Work to complete: Go through the material and copy every line in which "Engineer" appears.

Dataset excerpts:
++++++++++

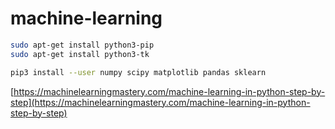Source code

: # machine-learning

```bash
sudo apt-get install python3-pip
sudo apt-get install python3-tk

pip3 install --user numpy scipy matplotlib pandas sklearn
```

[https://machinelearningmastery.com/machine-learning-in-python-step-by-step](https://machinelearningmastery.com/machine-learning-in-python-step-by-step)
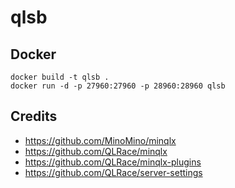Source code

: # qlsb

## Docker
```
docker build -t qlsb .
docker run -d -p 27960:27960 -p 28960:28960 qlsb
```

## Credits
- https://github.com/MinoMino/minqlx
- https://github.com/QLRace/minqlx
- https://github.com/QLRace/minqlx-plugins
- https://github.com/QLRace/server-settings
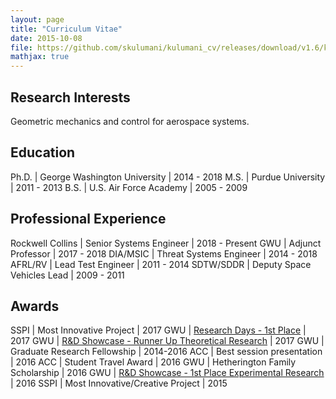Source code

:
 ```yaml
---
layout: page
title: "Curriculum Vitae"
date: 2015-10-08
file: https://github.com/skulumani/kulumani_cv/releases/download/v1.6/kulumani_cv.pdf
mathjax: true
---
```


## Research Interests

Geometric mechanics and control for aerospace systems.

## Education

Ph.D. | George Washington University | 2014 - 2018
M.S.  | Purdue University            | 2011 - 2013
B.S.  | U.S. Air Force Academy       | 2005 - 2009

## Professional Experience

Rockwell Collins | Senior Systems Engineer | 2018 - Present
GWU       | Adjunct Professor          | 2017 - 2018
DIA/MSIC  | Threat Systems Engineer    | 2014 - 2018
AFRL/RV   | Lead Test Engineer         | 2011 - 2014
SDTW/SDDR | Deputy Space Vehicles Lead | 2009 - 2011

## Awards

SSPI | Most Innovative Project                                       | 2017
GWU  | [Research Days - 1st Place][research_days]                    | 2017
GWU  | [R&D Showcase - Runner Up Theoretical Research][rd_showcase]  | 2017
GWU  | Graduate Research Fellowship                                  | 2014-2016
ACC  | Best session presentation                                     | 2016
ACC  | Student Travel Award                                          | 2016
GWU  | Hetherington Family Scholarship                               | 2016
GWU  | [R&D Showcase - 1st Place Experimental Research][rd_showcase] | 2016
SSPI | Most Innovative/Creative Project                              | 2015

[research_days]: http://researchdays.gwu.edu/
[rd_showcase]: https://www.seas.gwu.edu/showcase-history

++++++++++

Task response:
Rockwell Collins | Senior Systems Engineer | 2018 - Present
DIA/MSIC  | Threat Systems Engineer    | 2014 - 2018
AFRL/RV   | Lead Test Engineer         | 2011 - 2014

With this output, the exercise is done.